Review by robertmorrow
There are two things you should know before reading this book. The first is that it is a very thorough history of the period, and as such, a fairly long book that requires a serious commitment. The second is, as other reviewers have noted, there is very little about the people beyond statistics and a few anecdotes. Rather, this is a comprehensive textbook of American history from the Great Depression to the end of World War II, and as such, FDR gets a lot of air time.That said, it is an excellent history that can serve both as a reference work and a debate-sparker. Certain passages are simply outstanding, such as the Japanese resettlement; a few are boring, such as the two barrages of economic statistics that appear in the early and late parts of the book. Much of the story has been told in many other works; still, Kennedy has to be given credit for writing some of the events in a way that makes them seem fresh and interesting (Pearl Harbor, for instance). There are of course new facts from the research, but what makes the book special is Kennedy's ability to synthesize fact, event and human impulse into valid interpretations of truth. So, if you are entirely unschooled in the period, this is a must-read.
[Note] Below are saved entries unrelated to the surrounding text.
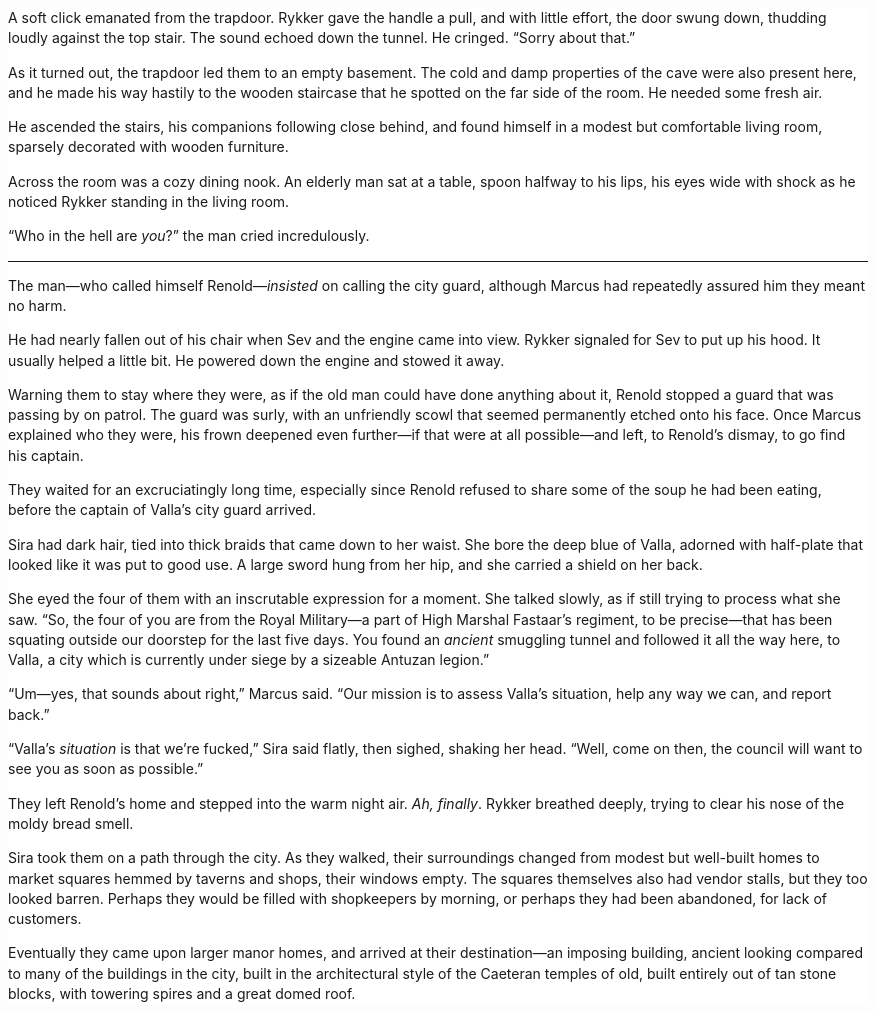 A soft click emanated from the trapdoor. Rykker gave the handle a pull, and with little effort, the door swung down, thudding loudly against the top stair. The sound echoed down the tunnel. He cringed. “Sorry about that.”

As it turned out, the trapdoor led them to an empty basement. The cold and damp properties of the cave were also present here, and he made his way hastily to the wooden staircase that he spotted on the far side of the room. He needed some fresh air.

He ascended the stairs, his companions following close behind, and found himself in a modest but comfortable living room, sparsely decorated with wooden furniture.

Across the room was a cozy dining nook. An elderly man sat at a table, spoon halfway to his lips, his eyes wide with shock as he noticed Rykker standing in the living room.

“Who in the hell are *you*?” the man cried incredulously.

***

The man—who called himself Renold—*insisted* on calling the city guard, although Marcus had repeatedly assured him they meant no harm.

He had nearly fallen out of his chair when Sev and the engine came into view. Rykker signaled for Sev to put up his hood. It usually helped a little bit. He powered down the engine and stowed it away.

Warning them to stay where they were, as if the old man could have done anything about it, Renold stopped a guard that was passing by on patrol. The guard was surly, with an unfriendly scowl that seemed permanently etched onto his face. Once Marcus explained who they were, his frown deepened even further—if that were at all possible—and left, to Renold’s dismay, to go find his captain.

They waited for an excruciatingly long time, especially since Renold refused to share some of the soup he had been eating, before the captain of Valla’s city guard arrived.

Sira had dark hair, tied into thick braids that came down to her waist. She bore the deep blue of Valla, adorned with half-plate that looked like it was put to good use. A large sword hung from her hip, and she carried a shield on her back.

She eyed the four of them with an inscrutable expression for a moment. She talked slowly, as if still trying to process what she saw. “So, the four of you are from the Royal Military—a part of High Marshal Fastaar’s regiment, to be precise—that has been squating outside our doorstep for the last five days. You found an *ancient* smuggling tunnel and followed it all the way here, to Valla, a city which is currently under siege by a sizeable Antuzan legion.”

“Um—yes, that sounds about right,” Marcus said. “Our mission is to assess Valla’s situation, help any way we can, and report back.”

“Valla’s *situation* is that we’re fucked,” Sira said flatly, then sighed, shaking her head. “Well, come on then, the council will want to see you as soon as possible.”

They left Renold’s home and stepped into the warm night air. *Ah, finally*. Rykker breathed deeply, trying to clear his nose of the moldy bread smell.

Sira took them on a path through the city. As they walked, their surroundings changed from modest but well-built homes to market squares hemmed by taverns and shops, their windows empty. The squares themselves also had vendor stalls, but they too looked barren. Perhaps they would be filled with shopkeepers by morning, or perhaps they had been abandoned, for lack of customers.

Eventually they came upon larger manor homes, and arrived at their destination—an imposing building, ancient looking compared to many of the buildings in the city, built in the architectural style of the Caeteran temples of old, built entirely out of tan stone blocks, with towering spires and a great domed roof.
If you have read a great deal of American history, you may find yourself wanting to skip certain passages that reveal little anything you do not already know. I fall into the latter category, but I still enjoyed the book as a masterpiece of a fine historian.
Review by gbelik
This general history of America in the Depression and WW2 was detailed enough to be informative. I must admit to skimming the actual war years. I found the depression and the build-up to the war to be most interesting.